Fellow baker Danny Gordon has stood beside Traxler for 41 years. After Thursday, it will be a guy named Mahoney.
"He'll be all right," Gordon said with a shrug. "But he is not going to compare to Joe."
Traxler was 18 when he started at the plant as a pan washer, enduring the constant clatter that has contributed to a severe hearing loss.
When he started as a baker, the plant was a tight fit, arms flying everywhere. Eggs were cracked by hand. Powdered sugar had to be ground. Pans were racked and unracked. And it was hot.
Now, there is a "traveling oven," for which pans of Twinkies, shortcakes, Ding Dongs and Zingers are filled with batter and sent down a conveyor belt to be baked, cooled, filled, iced and emptied.
But at the very start is Joe Traxler, in his white shirt and pants, black belt and hairnet, dusted like a doughnut, happy to be working for a company he respects and people he loves.
Simple as that, indeed.
"I thoroughly admired Hostess," he said. "Their attitude is that you are important, and I consider the people ... "

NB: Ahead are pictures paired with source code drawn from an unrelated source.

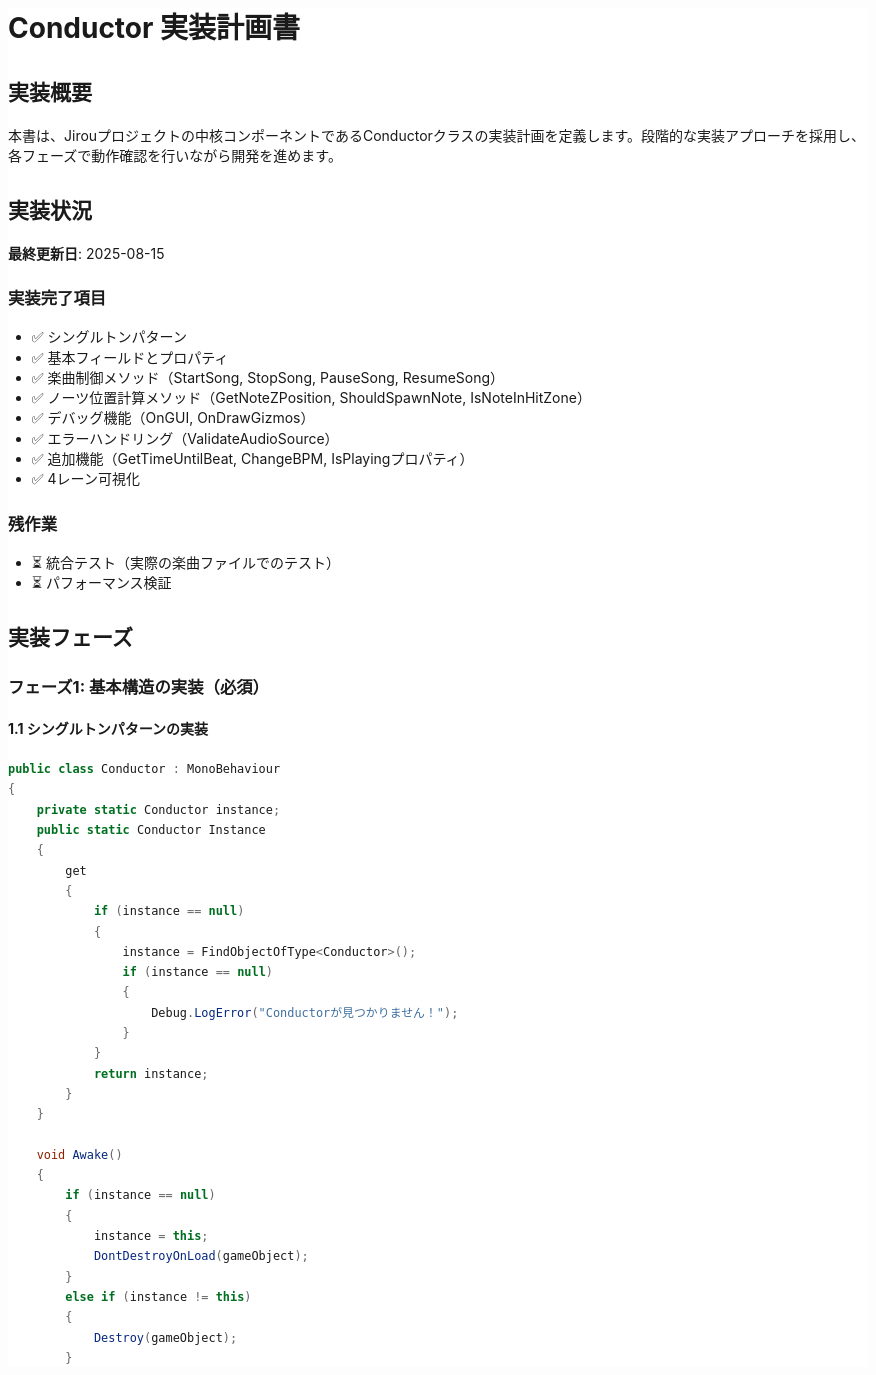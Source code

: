 # Conductor 実装計画書

## 実装概要

本書は、Jirouプロジェクトの中核コンポーネントであるConductorクラスの実装計画を定義します。段階的な実装アプローチを採用し、各フェーズで動作確認を行いながら開発を進めます。

## 実装状況

**最終更新日**: 2025-08-15

### 実装完了項目
- ✅ シングルトンパターン
- ✅ 基本フィールドとプロパティ
- ✅ 楽曲制御メソッド（StartSong, StopSong, PauseSong, ResumeSong）
- ✅ ノーツ位置計算メソッド（GetNoteZPosition, ShouldSpawnNote, IsNoteInHitZone）
- ✅ デバッグ機能（OnGUI, OnDrawGizmos）
- ✅ エラーハンドリング（ValidateAudioSource）
- ✅ 追加機能（GetTimeUntilBeat, ChangeBPM, IsPlayingプロパティ）
- ✅ 4レーン可視化

### 残作業
- ⏳ 統合テスト（実際の楽曲ファイルでのテスト）
- ⏳ パフォーマンス検証

## 実装フェーズ

### フェーズ1: 基本構造の実装（必須）

#### 1.1 シングルトンパターンの実装
```csharp
public class Conductor : MonoBehaviour
{
    private static Conductor instance;
    public static Conductor Instance
    {
        get
        {
            if (instance == null)
            {
                instance = FindObjectOfType<Conductor>();
                if (instance == null)
                {
                    Debug.LogError("Conductorが見つかりません！");
                }
            }
            return instance;
        }
    }
    
    void Awake()
    {
        if (instance == null)
        {
            instance = this;
            DontDestroyOnLoad(gameObject);
        }
        else if (instance != this)
        {
            Destroy(gameObject);
        }
```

He stopped talking to choke back tears.
Like family? I asked.
His own family celebrated his retirement by jumping into the Tour of Terrace parade last month and passing out 720 Twinkies. A few of his grandchildren dressed up as Twinkies. Joe wore a crown made out of a Twinkie box.
"We always called him 'The Head Ding Dong,' " cracked his wife, Barbara.
I worry about Joe a little bit. What it will be like to end such a deeply dug routine. Rising in the night, stopping for coffee. The faces, the sounds, the smells of cakes baking.
Fifty years in the same place. That's longer than I've been alive.
But Barbara Traxler assured me that there is plenty to do. They're going to redo the kitchen, replumb the whole house.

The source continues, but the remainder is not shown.